Fast forward to sometime last year…
Coming from a family prone to stomach issues, I have always been proud to take after my Dad and have none. Dad and I have always had cast-iron stomachs. Of course, this did not always serve us well because we were kind of like goats. If it didn’t move and it smelled good, we would eat it.
Last year all of that changed for me. Last year, food was giving me problems…
They told me it was my gallbladder because, “Hey, it’s almost 59 years old and it’s worn out. It should be removed.”
I did some research on this and told them, “No. But, thank you for that amazing insight.”
I decided to treat whatever was bothering me, “naturally”. My husband suffered more than I did through all of this. The subtle pain in my right side and the bloating I experienced were concerning but, didn’t really bother him. But, there were certain smells that almost killed him.

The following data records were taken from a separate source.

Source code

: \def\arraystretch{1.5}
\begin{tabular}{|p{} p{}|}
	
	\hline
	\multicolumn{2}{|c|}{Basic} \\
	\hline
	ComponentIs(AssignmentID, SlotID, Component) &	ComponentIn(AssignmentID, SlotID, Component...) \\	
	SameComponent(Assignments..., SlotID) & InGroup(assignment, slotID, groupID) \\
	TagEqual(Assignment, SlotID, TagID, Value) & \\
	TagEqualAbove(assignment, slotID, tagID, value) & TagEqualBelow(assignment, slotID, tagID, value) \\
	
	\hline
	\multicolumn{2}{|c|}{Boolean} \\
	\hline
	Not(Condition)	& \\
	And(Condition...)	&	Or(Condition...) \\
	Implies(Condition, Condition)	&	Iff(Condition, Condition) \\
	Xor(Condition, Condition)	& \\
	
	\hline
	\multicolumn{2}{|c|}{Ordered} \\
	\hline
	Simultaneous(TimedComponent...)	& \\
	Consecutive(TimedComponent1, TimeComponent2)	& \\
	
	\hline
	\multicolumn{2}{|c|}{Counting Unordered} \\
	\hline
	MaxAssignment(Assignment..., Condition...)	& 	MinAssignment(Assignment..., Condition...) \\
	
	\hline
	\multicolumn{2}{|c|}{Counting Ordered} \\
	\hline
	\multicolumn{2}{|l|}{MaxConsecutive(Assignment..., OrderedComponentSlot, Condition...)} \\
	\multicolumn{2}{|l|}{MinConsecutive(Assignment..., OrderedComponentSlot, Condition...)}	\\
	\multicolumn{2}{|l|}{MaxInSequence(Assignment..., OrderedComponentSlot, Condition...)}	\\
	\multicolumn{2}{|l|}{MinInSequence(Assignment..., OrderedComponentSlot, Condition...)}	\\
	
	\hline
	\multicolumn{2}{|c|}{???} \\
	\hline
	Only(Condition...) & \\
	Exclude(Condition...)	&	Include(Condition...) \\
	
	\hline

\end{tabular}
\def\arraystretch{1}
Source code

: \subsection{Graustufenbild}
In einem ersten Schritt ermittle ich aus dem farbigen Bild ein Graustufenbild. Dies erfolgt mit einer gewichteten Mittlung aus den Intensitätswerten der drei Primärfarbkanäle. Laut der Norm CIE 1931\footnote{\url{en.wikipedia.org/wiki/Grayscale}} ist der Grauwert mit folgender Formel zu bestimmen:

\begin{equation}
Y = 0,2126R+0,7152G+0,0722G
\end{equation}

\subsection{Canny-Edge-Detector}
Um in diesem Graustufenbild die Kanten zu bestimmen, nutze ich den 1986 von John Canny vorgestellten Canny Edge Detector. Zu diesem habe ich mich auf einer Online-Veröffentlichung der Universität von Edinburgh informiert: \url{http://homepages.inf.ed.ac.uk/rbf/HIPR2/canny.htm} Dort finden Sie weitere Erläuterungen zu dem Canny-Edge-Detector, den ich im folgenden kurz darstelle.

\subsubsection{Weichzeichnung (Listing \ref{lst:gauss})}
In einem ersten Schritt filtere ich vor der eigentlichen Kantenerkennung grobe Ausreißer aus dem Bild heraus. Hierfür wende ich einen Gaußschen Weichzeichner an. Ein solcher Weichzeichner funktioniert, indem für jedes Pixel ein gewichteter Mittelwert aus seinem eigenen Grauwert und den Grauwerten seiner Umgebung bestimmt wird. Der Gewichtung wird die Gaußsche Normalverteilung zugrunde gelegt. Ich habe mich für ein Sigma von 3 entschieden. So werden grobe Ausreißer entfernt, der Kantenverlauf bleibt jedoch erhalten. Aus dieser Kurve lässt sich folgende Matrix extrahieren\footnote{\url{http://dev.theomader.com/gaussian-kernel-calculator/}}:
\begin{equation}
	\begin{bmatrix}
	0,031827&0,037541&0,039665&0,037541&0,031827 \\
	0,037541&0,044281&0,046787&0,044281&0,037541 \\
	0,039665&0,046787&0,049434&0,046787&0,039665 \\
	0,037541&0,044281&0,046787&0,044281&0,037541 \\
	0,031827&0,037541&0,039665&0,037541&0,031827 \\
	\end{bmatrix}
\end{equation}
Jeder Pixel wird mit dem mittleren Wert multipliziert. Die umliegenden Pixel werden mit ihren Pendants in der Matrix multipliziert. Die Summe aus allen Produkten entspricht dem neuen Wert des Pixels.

And so, for the first time in my life I started paying attention to what I was eating. No easy feat when you’ve never done it in all of your ‘almost 59 years’. I realized that refined sugar, one of my all time favorite foods, was a culprit; as was its cousin refined flour. I could eat whole grain flour without a problem, and of course, I had no problem with ketchup
. Removing these took away the subtle pain in my side and some of the bloating, but not all of it and not the worst of it. I realized mornings were the worst times for me. After lunch, I seemed much better. Go figure…
Last year, my sister Jeannine and her daughter were coming for a visit. I asked her if she still drank coffee in the morning. She said she didn’t drink coffee anymore because it bothered her stomach.
Did this make me think that maybe coffee was my problem, too? Yes, it did for a brief moment.
Did I try to eliminate coffee from my diet? Of course not.
I justified these thoughts with the fact that Nean has always had a sensitive stomach and so the coffee was her problem, but not mine. I justified them and I ignored them like any good coffee drinker would do.
A few months ago, I was talking to my husband about seeing a Gastroenterologist. I felt like I could hardly eat anything without my stomach being affected each morning and I was frustrated. My husband is a very calm, very discerning man. Our conversation…
“You don’t need a Gastroenterologist. What is the one consistent thing you have every single morning?”
I think he knew for as long as I did, but was patiently waiting for me to recognize it myself; which of course I had decided I would not do. But, I knew. I knew and now I had to admit it. Coffee was not my friend.
But all is not lost! I can still have my morning caffeine boost, except now it is in the form of a good cup of tea…All symptoms are gone. My husband is no longer suffering and drinking tea is really not that big a deal!